A Jharkhand court on Friday convicted a local Bharatiya Janata Party worker and 10 others for lynching a Muslim trader in June 2017. The convicts had beaten a 55-year-old man to death in Ramgarh district on suspicion of carrying beef in his van.

A petition the prosecution filed to treat a 12th accused as an adult despite being a minor is pending, The Indian Express reported. The fast-track court in Ramgarh will announce the sentence on Wednesday.

The court found the 11 convicts guilty of murder and rioting, among other charges of the Indian Penal Code. Defence lawyers said they would challenge the conviction in the Jharkhand High Court.

At least three of those convicted are members of a local cow protection committee.
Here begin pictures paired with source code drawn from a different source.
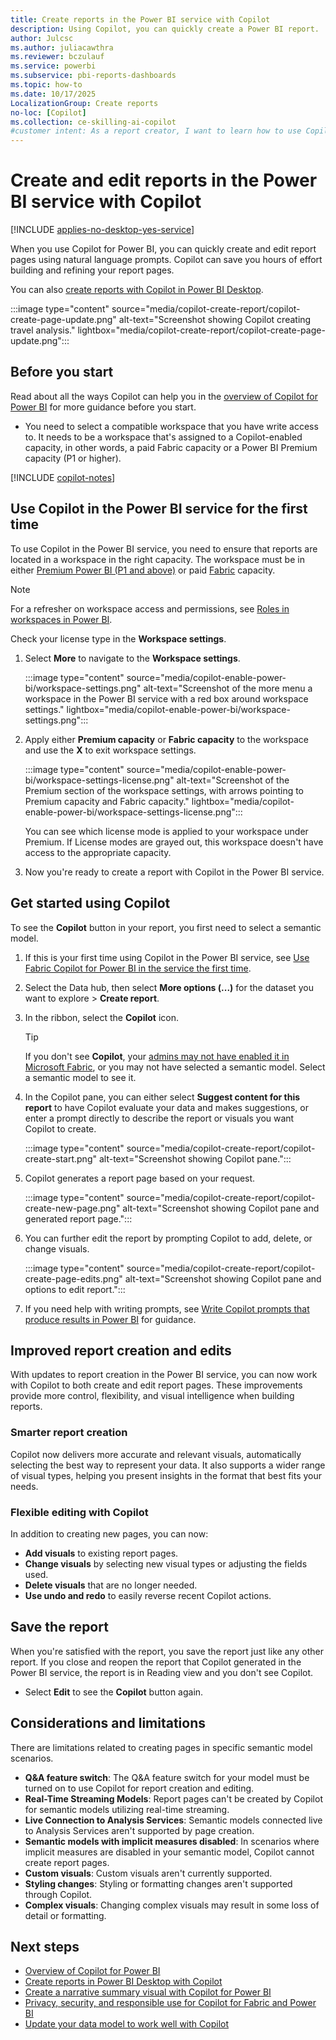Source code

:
 ```yaml
---
title: Create reports in the Power BI service with Copilot
description: Using Copilot, you can quickly create a Power BI report.
author: Julcsc
ms.author: juliacawthra
ms.reviewer: bczulauf
ms.service: powerbi
ms.subservice: pbi-reports-dashboards
ms.topic: how-to
ms.date: 10/17/2025
LocalizationGroup: Create reports
no-loc: [Copilot]
ms.collection: ce-skilling-ai-copilot
#customer intent: As a report creator, I want to learn how to use Copilot in the Power BI service to create a Power BI report quickly.
---
```


# Create and edit reports in the Power BI service with Copilot

[!INCLUDE [applies-no-desktop-yes-service](../includes/applies-no-desktop-yes-service.md)]

When you use Copilot for Power BI, you can quickly create and edit report pages using natural language prompts. Copilot can save you hours of effort building and refining your report pages. 

You can also [create reports with Copilot in Power BI Desktop](copilot-create-desktop-report.md).

:::image type="content" source="media/copilot-create-report/copilot-create-page-update.png" alt-text="Screenshot showing Copilot creating travel analysis." lightbox="media/copilot-create-report/copilot-create-page-update.png":::

## Before you start

Read about all the ways Copilot can help you in the [overview of Copilot for Power BI](copilot-introduction.md) for more guidance before you start.

- You need to select a compatible workspace that you have write access to. It needs to be a workspace that's assigned to a Copilot-enabled capacity, in other words, a paid Fabric capacity or a Power BI Premium capacity (P1 or higher).

[!INCLUDE [copilot-notes](../includes/copilot-notes.md)]

## Use Copilot in the Power BI service for the first time

To use Copilot in the Power BI service, you need to ensure that reports are located in a workspace in the right capacity. The workspace must be in either [Premium Power BI (P1 and above)](../enterprise/service-premium-features.md) or paid [Fabric](/fabric/enterprise/licenses) capacity.

> [!NOTE]
> For a refresher on workspace access and permissions, see [Roles in workspaces in Power BI](/power-bi/collaborate-share/service-roles-new-workspaces).

Check your license type in the **Workspace settings**.

1. Select **More** to navigate to the **Workspace settings**.

    :::image type="content" source="media/copilot-enable-power-bi/workspace-settings.png" alt-text="Screenshot of the more menu a workspace in the Power BI service with a red box around workspace settings." lightbox="media/copilot-enable-power-bi/workspace-settings.png":::

1. Apply either **Premium capacity** or **Fabric capacity** to the workspace and use the **X** to exit workspace settings.

    :::image type="content" source="media/copilot-enable-power-bi/workspace-settings-license.png" alt-text="Screenshot of the Premium section of the workspace settings, with arrows pointing to Premium capacity and Fabric capacity." lightbox="media/copilot-enable-power-bi/workspace-settings-license.png":::

    You can see which license mode is applied to your workspace under Premium. If License modes are grayed out, this workspace doesn't have access to the appropriate capacity.

1. Now you're ready to create a report with Copilot in the Power BI service.

## Get started using Copilot

To see the **Copilot** button in your report, you first need to select a semantic model.

1. If this is your first time using Copilot in the Power BI service, see [Use Fabric Copilot for Power BI in the service the first time](copilot-enable-power-bi.md#use-copilot-for-power-bi-in-the-service).

1. Select the Data hub, then select **More options (...)** for the dataset you want to explore > **Create report**.
1. In the ribbon, select the **Copilot** icon.

    > [!TIP]
    > If you don't see **Copilot**, your [admins may not have enabled it in Microsoft Fabric](/fabric/get-started/copilot-fabric-overview), or you may not have selected a semantic model. Select a semantic model to see it.

1. In the Copilot pane, you can either select **Suggest content for this report** to have Copilot evaluate your data and makes suggestions, or enter a prompt directly to describe the report or visuals you want Copilot to create.

    :::image type="content" source="media/copilot-create-report/copilot-create-start.png" alt-text="Screenshot showing Copilot pane.":::

1. Copilot generates a report page based on your request.
    
    :::image type="content" source="media/copilot-create-report/copilot-create-new-page.png" alt-text="Screenshot showing Copilot pane and generated report page.":::

1. You can further edit the report by prompting Copilot to add, delete, or change visuals.

    :::image type="content" source="media/copilot-create-report/copilot-create-page-edits.png" alt-text="Screenshot showing Copilot pane and options to edit report.":::

1. If you need help with writing prompts, see [Write Copilot prompts that produce results in Power BI](copilot-prompts-report-pages.md) for guidance.

## Improved report creation and edits

With updates to report creation in the Power BI service, you can now work with Copilot to both create and edit report pages. These improvements provide more control, flexibility, and visual intelligence when building reports.

### Smarter report creation

Copilot now delivers more accurate and relevant visuals, automatically selecting the best way to represent your data. It also supports a wider range of visual types, helping you present insights in the format that best fits your needs.

### Flexible editing with Copilot

In addition to creating new pages, you can now:

- **Add visuals** to existing report pages.  
- **Change visuals** by selecting new visual types or adjusting the fields used.  
- **Delete visuals** that are no longer needed.  
- **Use undo and redo** to easily reverse recent Copilot actions.

## Save the report

When you're satisfied with the report, you save the report just like any other report. If you close and reopen the report that Copilot generated in the Power BI service, the report is in Reading view and you don't see Copilot.

- Select **Edit** to see the **Copilot** button again. 

## Considerations and limitations

There are limitations related to creating pages in specific semantic model scenarios.

- **Q&A feature switch**: The Q&A feature switch for your model must be turned on to use Copilot for report creation and editing.
- **Real-Time Streaming Models**: Report pages can't be created by Copilot for semantic models utilizing real-time streaming.
- **Live Connection to Analysis Services**: Semantic models connected live to Analysis Services aren't supported by page creation.
- **Semantic models with implicit measures disabled**: In scenarios where implicit measures are disabled in your semantic model, Copilot cannot create report pages.
- **Custom visuals**: Custom visuals aren't currently supported.
- **Styling changes**: Styling or formatting changes aren't supported through Copilot.
- **Complex visuals**: Changing complex visuals may result in some loss of detail or formatting.
  
## Next steps

- [Overview of Copilot for Power BI](copilot-introduction.md)
- [Create reports in Power BI Desktop with Copilot](copilot-create-desktop-report.md)
- [Create a narrative summary visual with Copilot for Power BI](copilot-create-narrative.md)
- [Privacy, security, and responsible use for Copilot for Fabric and Power BI](/fabric/get-started/copilot-power-bi-privacy-security)
- [Update your data model to work well with Copilot](copilot-evaluate-data.md)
They were convicted of criminal conspiracy in addition to the other charges.

The prosecution said this was possibly the first case of cow vigilantism in the country in which the accused had been convicted.
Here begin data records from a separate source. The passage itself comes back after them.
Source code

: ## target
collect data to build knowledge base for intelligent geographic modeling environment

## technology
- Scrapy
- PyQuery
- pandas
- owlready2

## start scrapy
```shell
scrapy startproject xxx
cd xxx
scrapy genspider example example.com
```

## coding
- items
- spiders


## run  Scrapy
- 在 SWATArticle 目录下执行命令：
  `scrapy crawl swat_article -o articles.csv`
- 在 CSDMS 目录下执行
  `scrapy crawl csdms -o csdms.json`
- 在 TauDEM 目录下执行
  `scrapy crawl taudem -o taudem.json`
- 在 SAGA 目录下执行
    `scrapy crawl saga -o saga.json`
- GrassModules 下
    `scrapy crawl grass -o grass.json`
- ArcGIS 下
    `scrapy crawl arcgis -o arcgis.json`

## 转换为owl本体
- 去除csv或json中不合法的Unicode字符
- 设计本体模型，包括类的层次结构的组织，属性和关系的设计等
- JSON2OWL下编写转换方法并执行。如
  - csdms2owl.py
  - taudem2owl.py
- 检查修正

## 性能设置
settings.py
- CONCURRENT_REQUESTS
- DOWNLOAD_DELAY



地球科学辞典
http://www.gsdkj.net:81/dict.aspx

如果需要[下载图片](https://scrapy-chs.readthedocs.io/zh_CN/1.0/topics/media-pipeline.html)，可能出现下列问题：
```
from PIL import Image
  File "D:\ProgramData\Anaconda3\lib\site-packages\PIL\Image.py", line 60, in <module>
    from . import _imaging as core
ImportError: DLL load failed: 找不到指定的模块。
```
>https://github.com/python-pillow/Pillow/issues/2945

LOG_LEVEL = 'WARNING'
On June 29, Asgar Ansari’s vehicle was set on fire after the mob suspected that he was carrying beef. He was later beaten to death. The Centre had claimed there was no “religious angle” to Ansari’s murder and called it a “barbaric incident”.
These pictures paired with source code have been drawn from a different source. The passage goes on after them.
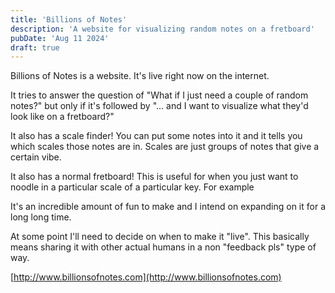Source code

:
 ```yaml
---
title: 'Billions of Notes'
description: 'A website for visualizing random notes on a fretboard'
pubDate: 'Aug 11 2024'
draft: true
---
```


Billions of Notes is a website. It's live right now on the internet. 

It tries to answer the question of "What if I just need a couple of random notes?" but only if it's followed by "... and I want to visualize what they'd look like on a fretboard?"

It also has a scale finder! You can put some notes into it and it tells you which scales those notes are in. Scales are just groups of notes that give a certain vibe.

It also has a normal fretboard! This is useful for when you just want to noodle in a particular scale of a particular key. For example

It's an incredible amount of fun to make and I intend on expanding on it for a long long time. 

At some point I'll need to decide on when to make it "live". This basically means sharing it with other actual humans in a non "feedback pls" type of way. 

[http://www.billionsofnotes.com](http://www.billionsofnotes.com)
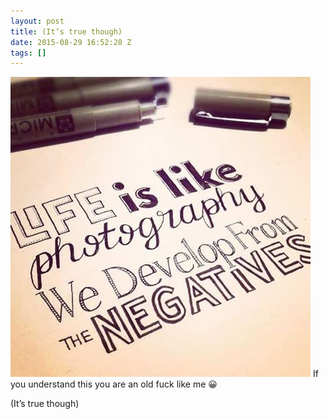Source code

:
 ```yaml
---
layout: post
title: (It’s true though)
date: 2015-08-29 16:52:28 Z
tags: []
---
```

![](/media/2015/08/127873427519.jpg)
If you understand this you are an old fuck like me 😀

(It’s true though)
The police arrested Nityanand Mahato, the BJP worker who was convicted, on July 1. They said the lynching was not a spur-of-the-moment attack, but a planned move. Mahto heads the party’s district media cell.

The incident took place the day Prime Minister Narendra Modi said he disapproved of killings in the name of cow worship and that Mahatma Gandhi would have condemned such acts. “Killing people in the name of gau bhakti is not acceptable,” he had said.